Ce à quoi on ne pense pas

1 avril 2021 | Par Jacques Quintin | Philosophie, vol. 19, no 2

La pandémie de la Covid-19 met en scène plusieurs tensions entre différentes idées. Par exemple, il y a une forte croyance au caractère sacré de la vie. Tout doit être mis en place pour préserver la vie. Dans ce cadre de pensée, il est normal qu’on fasse de nos soignants des héros. Ils se battent pour la vie à tout prix. On agit comme si la vie était une fin en soi au lieu d’être un moment en vue de l’accomplissement de soi.  

Cette perspective entre en tension avec une approche propre à la pensée comptable de l’utilitarisme où l’être humain vaut, à la limite, une boîte de conserve de petit pois. Les statistiques nous informent que plus de 75% des personnes qui décèdent de la Covid-19 sont âgées de plus de 80 ans avec de nombreuses comorbidités, de sorte que ces personnes auraient probablement trouvé la mort à l’intérieur des deux années suivantes. On en arrive à la conclusion qu’il y a un énorme déséquilibre dans notre investissement. Dans ce cas, il serait préférable de sacrifier quelques personnes pour un meilleur bénéfice pour l’ensemble de la population. L’enjeu consiste à bien répartir les ressources lorsque celles-ci sont limitées.  

On pourrait aussi se demander si ce n’est pas dans l’ordre de la nature qu’une partie de ses éléments, autant au niveau des forêts que du monde animal, doive mourir afin qu’elle puisse atteindre un meilleur équilibre permettant sa propre régénération. La mort est une partie intégrante de la vie. Respecter la vie comme processus naturel, c’est accepter la mort comme passage obligé.  

Il y a aussi un autre présupposé : l’idée que tout doit être fait, surtout si nous avons les moyens pour le faire. Les moyens dictent la finalité. Parce qu’on peut prolonger la vie avec des moyens techniques prodigieux, nous croyons que nous devons le faire.  

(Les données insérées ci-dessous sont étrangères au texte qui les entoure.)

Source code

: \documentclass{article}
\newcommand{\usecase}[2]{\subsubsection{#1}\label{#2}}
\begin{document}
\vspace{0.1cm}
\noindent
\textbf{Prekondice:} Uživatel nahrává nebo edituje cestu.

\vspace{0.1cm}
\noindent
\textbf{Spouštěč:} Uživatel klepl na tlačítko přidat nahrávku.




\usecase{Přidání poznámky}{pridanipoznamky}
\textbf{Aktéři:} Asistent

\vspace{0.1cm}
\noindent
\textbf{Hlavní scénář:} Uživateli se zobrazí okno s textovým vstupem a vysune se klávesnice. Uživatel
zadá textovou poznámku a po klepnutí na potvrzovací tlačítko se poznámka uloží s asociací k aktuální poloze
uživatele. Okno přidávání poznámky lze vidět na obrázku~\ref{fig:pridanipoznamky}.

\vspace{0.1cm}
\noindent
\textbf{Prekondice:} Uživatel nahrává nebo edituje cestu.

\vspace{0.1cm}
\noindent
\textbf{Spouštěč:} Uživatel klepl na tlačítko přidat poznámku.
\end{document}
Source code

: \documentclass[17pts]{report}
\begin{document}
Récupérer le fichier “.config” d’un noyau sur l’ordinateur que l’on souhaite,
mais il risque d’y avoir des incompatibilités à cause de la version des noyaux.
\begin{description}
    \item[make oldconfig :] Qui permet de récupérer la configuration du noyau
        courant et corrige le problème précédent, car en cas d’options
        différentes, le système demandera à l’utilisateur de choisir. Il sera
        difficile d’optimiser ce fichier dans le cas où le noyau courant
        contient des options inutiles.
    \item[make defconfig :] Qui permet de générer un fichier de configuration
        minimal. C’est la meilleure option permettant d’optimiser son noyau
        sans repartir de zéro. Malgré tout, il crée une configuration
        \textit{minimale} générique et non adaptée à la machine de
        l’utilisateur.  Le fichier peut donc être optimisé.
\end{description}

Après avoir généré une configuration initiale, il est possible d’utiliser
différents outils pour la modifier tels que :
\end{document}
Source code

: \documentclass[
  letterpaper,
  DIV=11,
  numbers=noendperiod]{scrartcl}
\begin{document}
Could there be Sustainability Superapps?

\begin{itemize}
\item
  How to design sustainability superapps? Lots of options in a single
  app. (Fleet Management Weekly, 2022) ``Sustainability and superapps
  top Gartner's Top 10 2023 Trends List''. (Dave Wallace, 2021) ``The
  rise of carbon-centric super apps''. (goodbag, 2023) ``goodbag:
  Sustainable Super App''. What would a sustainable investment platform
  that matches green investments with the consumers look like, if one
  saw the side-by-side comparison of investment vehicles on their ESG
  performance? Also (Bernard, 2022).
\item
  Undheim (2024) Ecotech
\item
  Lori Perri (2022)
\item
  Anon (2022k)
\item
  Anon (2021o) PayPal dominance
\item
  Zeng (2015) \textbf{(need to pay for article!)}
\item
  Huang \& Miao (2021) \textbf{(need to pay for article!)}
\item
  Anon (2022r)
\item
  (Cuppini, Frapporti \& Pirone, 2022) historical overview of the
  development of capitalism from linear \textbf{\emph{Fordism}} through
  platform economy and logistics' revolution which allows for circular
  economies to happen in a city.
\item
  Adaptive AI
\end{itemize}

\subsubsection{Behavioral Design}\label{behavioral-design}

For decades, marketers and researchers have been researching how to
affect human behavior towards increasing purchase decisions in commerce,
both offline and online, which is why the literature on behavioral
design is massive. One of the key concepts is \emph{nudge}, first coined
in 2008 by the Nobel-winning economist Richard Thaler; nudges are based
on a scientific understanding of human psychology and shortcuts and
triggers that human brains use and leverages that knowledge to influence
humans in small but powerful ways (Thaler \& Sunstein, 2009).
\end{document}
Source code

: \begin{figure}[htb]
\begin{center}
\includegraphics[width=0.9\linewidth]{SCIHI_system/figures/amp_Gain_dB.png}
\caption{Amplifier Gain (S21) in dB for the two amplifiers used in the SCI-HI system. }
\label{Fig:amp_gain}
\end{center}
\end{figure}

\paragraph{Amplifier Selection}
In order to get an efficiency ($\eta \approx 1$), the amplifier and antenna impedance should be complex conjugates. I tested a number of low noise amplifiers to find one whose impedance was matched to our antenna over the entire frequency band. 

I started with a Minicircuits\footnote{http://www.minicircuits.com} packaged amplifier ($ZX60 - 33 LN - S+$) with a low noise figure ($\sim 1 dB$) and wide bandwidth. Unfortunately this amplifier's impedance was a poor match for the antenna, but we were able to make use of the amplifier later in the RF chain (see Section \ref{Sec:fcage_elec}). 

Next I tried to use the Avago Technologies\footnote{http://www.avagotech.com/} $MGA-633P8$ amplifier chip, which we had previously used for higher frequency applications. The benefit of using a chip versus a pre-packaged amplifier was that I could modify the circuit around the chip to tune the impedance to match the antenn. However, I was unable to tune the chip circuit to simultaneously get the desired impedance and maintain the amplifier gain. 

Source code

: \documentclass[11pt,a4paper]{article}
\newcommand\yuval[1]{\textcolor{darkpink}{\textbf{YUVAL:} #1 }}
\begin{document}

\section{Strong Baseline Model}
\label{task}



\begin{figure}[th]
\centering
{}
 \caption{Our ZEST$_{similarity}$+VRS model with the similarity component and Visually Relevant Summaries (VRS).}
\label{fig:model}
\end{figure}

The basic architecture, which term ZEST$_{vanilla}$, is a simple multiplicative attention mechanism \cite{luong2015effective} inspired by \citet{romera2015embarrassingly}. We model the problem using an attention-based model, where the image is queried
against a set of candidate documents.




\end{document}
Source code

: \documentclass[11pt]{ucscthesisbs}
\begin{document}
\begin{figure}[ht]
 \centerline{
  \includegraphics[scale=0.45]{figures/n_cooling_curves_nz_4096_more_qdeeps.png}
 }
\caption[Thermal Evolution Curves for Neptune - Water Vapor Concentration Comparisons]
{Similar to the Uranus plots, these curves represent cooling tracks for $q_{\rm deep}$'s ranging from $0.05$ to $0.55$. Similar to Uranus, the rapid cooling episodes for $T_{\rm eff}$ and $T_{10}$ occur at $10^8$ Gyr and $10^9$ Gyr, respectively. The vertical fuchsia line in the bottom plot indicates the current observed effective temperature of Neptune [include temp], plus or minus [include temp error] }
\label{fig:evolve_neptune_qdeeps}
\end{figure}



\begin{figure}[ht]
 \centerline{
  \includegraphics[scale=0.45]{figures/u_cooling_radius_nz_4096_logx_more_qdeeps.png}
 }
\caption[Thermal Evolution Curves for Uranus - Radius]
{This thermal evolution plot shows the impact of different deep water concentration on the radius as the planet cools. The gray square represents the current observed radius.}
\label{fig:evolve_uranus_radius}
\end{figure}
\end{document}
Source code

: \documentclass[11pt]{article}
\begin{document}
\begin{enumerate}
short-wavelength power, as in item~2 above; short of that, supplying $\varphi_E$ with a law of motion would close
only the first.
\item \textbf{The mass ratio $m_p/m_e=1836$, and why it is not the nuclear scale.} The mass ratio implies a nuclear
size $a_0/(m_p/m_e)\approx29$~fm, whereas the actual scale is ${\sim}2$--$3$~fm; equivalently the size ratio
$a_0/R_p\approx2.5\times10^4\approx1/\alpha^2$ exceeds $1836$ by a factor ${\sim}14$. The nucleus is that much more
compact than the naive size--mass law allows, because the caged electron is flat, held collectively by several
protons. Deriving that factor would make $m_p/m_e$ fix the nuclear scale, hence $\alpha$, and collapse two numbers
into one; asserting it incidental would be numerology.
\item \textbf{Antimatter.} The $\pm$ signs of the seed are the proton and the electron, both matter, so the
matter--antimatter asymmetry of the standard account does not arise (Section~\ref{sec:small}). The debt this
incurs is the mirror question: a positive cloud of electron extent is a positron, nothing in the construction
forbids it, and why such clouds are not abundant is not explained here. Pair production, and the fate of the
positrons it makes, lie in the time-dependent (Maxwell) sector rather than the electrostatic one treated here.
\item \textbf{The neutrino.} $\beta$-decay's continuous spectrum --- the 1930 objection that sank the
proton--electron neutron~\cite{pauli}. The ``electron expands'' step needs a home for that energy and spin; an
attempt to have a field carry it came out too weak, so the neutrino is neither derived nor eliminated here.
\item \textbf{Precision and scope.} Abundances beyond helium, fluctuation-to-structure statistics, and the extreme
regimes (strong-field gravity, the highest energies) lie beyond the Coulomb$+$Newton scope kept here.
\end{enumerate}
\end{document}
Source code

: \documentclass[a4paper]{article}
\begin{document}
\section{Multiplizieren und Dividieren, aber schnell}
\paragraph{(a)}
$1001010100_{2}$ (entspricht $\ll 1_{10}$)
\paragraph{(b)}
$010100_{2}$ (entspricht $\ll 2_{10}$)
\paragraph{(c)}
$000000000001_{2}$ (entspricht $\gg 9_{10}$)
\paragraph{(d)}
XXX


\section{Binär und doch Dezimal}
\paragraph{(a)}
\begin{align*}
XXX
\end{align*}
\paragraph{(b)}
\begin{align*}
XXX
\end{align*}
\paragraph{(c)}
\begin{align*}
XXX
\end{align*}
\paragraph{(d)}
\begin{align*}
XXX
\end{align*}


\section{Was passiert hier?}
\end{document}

On peut voir dans ces différentes perspectives un mécanisme de défense contre la souffrance. On s’invente des croyances pour ne pas affronter l’abîme de l’existence humaine qui renvoie au fait qu’on ne sait pas ce qu’est la vie humaine.  

Alors, pour sortir de ces tensions, il convient de passer par un questionnement sur le sens de la vie, de la maladie, de la souffrance et de la mort. On ne pourra jamais prendre des décisions libres et éclairées si nous ne nous rendons pas disponibles à la dimension abyssale au cœur de chaque être humain.  

La mort est encore un tabou aujourd’hui. Ce qui l’est davantage, c’est l’idée que l’existence est faite de perte et marquée par la finitude. Et ça, on ne veut pas l’entendre. On veut tout avoir.  

Il semble que l’une de nos difficultés provient du fait qu’on s’appuie sur une seule valeur au lieu de les mettre en dialogue. Il ne s’agit pas de trouver une solution miracle, mais de commencer par apprendre à poser des questions de sens et avec l’idée que le sens de la vie demeure une énigme.